>>
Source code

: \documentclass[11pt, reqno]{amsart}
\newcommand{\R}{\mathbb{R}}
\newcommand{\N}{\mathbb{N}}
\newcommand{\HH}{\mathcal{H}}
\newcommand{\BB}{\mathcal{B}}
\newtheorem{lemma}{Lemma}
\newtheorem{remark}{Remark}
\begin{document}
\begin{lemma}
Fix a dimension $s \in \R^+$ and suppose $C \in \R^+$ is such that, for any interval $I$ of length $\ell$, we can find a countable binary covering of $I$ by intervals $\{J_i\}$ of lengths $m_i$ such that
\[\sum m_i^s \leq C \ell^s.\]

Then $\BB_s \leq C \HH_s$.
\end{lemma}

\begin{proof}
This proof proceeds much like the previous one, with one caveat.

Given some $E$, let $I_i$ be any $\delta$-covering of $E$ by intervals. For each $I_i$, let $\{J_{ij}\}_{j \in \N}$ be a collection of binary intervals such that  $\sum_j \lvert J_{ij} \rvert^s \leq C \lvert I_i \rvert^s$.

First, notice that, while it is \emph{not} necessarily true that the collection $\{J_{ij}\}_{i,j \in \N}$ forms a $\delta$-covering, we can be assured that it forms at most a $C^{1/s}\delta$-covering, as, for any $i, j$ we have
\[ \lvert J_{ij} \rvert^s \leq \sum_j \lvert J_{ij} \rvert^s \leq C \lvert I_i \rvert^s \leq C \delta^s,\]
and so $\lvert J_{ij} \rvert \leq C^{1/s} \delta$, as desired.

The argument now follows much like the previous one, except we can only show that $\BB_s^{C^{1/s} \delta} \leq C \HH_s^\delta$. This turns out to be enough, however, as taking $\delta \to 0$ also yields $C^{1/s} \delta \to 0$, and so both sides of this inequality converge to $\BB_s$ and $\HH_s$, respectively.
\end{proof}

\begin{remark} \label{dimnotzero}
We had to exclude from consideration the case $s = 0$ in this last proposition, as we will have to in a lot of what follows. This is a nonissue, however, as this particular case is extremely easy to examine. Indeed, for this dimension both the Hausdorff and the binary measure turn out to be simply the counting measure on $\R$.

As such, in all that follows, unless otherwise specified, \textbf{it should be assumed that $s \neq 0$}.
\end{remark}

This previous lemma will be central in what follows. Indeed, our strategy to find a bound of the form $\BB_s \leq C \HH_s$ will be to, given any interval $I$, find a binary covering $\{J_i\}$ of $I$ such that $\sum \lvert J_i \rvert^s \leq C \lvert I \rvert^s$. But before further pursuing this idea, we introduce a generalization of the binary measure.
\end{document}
<<
### TASK STATEMENT
Copy every line of the data that carries the word "begin".

### TASK RESPONSE
\begin{document}
\begin{lemma}
\begin{proof}
\begin{remark} \label{dimnotzero}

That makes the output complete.